• [WORK INSTRUCTIONS]
A complete answer includes every line below with the word "values".

*** Opening of SOURCE DATA ***

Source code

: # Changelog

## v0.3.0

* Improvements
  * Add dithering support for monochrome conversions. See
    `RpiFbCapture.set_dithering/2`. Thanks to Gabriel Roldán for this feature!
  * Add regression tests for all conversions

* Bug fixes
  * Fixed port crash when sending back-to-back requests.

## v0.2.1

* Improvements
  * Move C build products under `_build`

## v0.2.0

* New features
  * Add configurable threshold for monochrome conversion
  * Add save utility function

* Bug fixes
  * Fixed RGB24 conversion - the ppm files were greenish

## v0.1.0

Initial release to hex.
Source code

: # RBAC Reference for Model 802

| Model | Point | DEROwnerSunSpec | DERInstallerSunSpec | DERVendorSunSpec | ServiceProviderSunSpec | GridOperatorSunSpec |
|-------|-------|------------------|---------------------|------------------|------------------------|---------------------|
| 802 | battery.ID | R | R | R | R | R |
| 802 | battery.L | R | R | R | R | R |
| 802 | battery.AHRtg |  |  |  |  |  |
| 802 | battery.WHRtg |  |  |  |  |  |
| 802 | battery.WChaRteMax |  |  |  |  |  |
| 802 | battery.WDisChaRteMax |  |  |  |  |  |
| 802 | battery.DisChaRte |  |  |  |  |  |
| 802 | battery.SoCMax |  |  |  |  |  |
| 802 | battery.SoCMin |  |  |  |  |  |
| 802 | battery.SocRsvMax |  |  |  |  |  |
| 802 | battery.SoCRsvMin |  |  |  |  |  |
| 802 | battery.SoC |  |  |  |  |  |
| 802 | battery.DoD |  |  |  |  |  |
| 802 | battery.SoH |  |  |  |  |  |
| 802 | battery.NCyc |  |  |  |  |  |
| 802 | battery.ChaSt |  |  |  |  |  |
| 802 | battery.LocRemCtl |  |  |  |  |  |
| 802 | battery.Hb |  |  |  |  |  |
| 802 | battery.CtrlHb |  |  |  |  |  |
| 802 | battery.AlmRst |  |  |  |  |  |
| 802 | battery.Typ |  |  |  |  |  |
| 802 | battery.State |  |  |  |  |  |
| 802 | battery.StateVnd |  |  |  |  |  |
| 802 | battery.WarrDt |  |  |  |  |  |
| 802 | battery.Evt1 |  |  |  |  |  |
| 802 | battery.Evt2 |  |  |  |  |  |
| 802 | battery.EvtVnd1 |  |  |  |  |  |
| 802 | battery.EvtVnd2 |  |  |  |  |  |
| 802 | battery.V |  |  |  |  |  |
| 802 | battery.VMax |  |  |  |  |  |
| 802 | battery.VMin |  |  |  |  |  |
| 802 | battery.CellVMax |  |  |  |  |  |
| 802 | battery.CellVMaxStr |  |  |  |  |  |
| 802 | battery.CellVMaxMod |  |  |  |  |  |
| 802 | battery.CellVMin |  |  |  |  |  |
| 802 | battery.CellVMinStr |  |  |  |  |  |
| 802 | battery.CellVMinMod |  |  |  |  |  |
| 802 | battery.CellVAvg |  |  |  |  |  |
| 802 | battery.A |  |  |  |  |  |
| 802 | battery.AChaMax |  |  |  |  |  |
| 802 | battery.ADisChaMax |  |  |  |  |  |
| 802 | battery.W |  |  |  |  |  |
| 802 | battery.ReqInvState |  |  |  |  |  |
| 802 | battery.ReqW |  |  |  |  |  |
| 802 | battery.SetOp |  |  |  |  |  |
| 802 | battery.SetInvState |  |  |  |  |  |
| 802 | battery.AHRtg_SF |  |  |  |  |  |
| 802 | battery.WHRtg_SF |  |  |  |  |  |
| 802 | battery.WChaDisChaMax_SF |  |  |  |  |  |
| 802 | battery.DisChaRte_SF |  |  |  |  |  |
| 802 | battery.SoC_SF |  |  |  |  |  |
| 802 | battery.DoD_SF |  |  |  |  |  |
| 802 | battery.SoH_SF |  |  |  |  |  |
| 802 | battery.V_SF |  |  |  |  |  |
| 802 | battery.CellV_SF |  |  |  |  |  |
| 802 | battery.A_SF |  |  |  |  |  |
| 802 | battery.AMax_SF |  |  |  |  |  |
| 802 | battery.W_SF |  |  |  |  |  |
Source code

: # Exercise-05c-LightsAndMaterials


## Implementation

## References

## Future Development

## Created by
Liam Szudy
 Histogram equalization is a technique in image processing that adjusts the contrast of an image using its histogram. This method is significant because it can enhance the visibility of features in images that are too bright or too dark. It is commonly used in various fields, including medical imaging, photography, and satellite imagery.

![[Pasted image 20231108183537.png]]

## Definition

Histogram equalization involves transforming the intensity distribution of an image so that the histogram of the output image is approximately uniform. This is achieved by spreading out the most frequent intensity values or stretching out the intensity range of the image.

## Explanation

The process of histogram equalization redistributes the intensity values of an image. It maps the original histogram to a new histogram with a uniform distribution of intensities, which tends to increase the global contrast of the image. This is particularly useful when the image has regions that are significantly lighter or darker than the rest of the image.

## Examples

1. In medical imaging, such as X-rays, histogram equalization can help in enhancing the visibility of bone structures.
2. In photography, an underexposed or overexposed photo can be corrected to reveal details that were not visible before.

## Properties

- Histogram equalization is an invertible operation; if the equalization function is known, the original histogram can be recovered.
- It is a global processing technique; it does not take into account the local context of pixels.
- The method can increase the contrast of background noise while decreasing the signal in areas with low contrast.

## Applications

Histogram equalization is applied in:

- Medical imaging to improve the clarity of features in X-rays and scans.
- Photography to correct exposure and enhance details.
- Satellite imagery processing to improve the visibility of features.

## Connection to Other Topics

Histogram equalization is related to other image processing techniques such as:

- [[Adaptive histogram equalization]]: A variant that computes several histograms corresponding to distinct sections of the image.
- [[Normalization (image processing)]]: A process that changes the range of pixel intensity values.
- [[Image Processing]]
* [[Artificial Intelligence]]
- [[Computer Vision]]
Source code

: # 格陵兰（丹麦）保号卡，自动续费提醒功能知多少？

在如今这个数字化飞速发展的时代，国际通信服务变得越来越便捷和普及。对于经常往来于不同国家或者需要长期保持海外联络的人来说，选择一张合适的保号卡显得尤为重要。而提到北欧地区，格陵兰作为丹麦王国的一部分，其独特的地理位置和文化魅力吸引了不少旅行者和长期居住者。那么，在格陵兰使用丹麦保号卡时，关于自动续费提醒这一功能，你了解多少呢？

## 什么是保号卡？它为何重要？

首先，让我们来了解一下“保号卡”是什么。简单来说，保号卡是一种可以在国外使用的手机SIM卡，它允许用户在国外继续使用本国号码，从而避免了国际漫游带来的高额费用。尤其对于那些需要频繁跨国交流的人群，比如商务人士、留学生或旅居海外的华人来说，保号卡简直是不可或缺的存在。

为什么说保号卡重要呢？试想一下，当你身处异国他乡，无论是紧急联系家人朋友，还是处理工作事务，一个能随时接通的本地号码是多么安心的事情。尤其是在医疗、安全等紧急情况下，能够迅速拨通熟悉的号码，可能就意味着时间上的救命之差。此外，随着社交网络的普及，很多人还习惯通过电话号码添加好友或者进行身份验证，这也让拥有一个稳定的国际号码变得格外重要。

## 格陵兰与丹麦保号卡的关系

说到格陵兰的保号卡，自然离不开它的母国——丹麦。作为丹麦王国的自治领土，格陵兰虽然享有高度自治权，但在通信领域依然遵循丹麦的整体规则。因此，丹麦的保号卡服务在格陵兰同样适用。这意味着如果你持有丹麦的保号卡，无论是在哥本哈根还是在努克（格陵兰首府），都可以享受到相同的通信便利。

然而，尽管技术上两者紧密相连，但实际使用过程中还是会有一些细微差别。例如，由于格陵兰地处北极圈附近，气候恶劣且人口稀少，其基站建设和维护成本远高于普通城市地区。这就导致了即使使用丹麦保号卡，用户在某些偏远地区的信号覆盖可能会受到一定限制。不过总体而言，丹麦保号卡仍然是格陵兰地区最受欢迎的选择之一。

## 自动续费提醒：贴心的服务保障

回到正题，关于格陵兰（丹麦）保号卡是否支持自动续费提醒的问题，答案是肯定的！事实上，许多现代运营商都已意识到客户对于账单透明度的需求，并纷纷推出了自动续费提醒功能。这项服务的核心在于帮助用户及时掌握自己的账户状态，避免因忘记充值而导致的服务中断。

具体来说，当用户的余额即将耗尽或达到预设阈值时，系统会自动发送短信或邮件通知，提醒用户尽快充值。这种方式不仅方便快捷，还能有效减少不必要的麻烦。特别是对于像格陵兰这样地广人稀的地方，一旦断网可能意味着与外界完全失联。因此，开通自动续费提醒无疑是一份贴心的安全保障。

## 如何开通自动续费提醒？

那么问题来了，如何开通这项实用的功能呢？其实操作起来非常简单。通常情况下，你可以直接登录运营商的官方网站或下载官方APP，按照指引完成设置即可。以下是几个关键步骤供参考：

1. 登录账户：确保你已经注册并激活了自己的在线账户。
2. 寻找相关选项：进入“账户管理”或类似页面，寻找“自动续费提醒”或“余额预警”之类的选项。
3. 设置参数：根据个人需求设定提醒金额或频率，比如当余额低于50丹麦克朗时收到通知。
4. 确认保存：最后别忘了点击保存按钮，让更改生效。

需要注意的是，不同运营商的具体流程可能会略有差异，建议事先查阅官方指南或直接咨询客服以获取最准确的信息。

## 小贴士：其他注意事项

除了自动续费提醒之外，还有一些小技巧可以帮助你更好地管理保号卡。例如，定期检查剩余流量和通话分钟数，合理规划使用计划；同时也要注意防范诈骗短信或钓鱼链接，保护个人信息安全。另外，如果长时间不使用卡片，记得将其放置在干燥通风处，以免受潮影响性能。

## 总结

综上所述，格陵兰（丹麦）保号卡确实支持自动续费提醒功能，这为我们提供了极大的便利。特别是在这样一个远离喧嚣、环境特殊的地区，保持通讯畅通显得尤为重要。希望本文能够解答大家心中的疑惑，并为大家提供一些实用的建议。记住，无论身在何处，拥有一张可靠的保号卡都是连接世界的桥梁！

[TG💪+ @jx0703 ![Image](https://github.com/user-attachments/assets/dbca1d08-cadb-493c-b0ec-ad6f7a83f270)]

*** Close of SOURCE DATA ***

• [SOLUTION FOR THIS PROBLEM]
Histogram equalization involves transforming the intensity distribution of an image so that the histogram of the output image is approximately uniform. This is achieved by spreading out the most frequent intensity values or stretching out the intensity range of the image.
The process of histogram equalization redistributes the intensity values of an image. It maps the original histogram to a new histogram with a uniform distribution of intensities, which tends to increase the global contrast of the image. This is particularly useful when the image has regions that are significantly lighter or darker than the rest of the image.
- [[Normalization (image processing)]]: A process that changes the range of pixel intensity values.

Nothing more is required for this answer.